## What to produce
Go through the material below, tally each line containing "same", and write the tally alone.

## Data to use
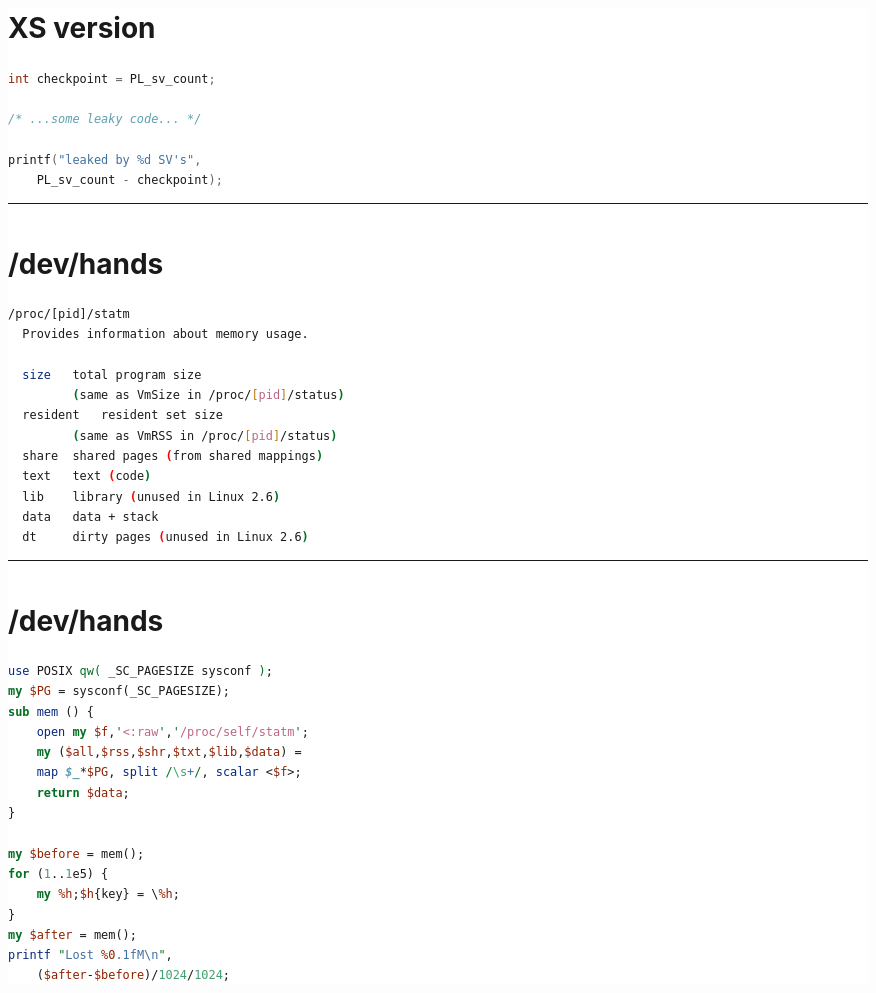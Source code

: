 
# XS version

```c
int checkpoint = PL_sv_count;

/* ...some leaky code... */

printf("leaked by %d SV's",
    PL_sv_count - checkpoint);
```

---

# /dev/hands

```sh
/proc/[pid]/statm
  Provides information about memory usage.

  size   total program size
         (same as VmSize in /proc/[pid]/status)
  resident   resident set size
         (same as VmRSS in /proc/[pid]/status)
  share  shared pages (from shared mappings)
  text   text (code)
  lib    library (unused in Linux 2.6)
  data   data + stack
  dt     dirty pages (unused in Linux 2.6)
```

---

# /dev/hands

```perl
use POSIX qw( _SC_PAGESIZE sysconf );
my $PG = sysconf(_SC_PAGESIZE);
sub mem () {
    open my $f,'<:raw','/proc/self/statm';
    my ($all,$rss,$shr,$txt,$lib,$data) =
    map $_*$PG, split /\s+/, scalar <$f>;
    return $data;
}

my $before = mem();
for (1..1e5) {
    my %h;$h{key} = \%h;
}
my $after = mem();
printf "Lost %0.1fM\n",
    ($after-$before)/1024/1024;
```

...

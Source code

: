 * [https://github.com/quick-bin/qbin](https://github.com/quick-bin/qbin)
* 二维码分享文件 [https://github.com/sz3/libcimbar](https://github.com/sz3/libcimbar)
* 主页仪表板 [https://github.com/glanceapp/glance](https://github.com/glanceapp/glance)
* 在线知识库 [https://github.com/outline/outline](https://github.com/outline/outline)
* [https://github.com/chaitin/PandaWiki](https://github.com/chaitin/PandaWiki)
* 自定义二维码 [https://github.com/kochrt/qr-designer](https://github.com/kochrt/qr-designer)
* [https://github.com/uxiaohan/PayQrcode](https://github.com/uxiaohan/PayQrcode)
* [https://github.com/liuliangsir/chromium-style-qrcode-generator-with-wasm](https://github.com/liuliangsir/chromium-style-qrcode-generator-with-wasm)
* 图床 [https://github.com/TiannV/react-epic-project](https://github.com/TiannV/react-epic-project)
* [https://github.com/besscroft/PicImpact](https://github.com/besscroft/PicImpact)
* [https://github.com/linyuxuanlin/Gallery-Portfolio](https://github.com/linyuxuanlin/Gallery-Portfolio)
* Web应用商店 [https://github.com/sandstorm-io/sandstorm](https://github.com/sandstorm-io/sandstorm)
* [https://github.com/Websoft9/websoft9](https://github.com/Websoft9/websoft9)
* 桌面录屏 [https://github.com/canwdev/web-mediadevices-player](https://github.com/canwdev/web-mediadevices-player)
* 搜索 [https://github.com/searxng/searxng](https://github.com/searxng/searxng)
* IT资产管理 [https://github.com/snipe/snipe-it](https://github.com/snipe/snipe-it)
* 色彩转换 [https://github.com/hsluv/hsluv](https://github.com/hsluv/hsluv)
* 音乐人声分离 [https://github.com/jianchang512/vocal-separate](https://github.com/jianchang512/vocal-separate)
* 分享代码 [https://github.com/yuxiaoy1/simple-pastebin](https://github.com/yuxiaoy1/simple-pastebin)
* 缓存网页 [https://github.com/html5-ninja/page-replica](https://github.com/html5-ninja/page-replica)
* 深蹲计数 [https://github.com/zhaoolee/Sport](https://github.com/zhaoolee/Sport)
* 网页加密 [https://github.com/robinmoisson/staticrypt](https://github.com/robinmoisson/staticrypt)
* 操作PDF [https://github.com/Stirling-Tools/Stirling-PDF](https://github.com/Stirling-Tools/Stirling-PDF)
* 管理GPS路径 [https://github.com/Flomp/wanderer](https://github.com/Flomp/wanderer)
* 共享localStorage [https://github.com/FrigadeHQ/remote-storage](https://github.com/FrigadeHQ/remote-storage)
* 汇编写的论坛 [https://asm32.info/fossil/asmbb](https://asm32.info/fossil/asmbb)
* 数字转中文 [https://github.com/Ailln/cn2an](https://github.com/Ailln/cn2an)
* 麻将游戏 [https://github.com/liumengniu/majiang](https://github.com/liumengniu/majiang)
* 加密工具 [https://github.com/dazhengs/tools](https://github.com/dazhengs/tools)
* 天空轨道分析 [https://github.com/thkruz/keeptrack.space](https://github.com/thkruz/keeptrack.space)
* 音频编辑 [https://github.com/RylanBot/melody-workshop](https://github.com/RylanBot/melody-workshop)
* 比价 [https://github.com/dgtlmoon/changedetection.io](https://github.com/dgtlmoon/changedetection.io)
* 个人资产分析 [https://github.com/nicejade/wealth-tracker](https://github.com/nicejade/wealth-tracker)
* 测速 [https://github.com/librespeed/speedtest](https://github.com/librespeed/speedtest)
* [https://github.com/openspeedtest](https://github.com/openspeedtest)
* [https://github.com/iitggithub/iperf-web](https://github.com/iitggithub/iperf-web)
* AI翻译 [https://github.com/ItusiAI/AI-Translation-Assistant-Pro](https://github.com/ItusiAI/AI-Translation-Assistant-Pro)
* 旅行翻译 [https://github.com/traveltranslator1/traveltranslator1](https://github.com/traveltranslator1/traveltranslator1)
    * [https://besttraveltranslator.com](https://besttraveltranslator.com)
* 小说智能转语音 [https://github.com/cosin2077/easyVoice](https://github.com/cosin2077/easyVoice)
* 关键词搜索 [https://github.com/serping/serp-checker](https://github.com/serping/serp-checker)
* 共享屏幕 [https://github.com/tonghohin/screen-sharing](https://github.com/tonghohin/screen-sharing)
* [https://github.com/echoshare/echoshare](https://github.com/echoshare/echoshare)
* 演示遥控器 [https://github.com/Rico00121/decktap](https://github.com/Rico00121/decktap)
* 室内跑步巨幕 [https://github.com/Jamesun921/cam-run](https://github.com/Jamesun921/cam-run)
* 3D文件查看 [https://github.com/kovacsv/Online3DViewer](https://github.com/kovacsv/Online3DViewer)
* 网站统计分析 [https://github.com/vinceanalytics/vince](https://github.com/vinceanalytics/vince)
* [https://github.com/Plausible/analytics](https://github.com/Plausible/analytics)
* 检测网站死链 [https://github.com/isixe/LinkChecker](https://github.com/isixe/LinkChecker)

## Result of this task
2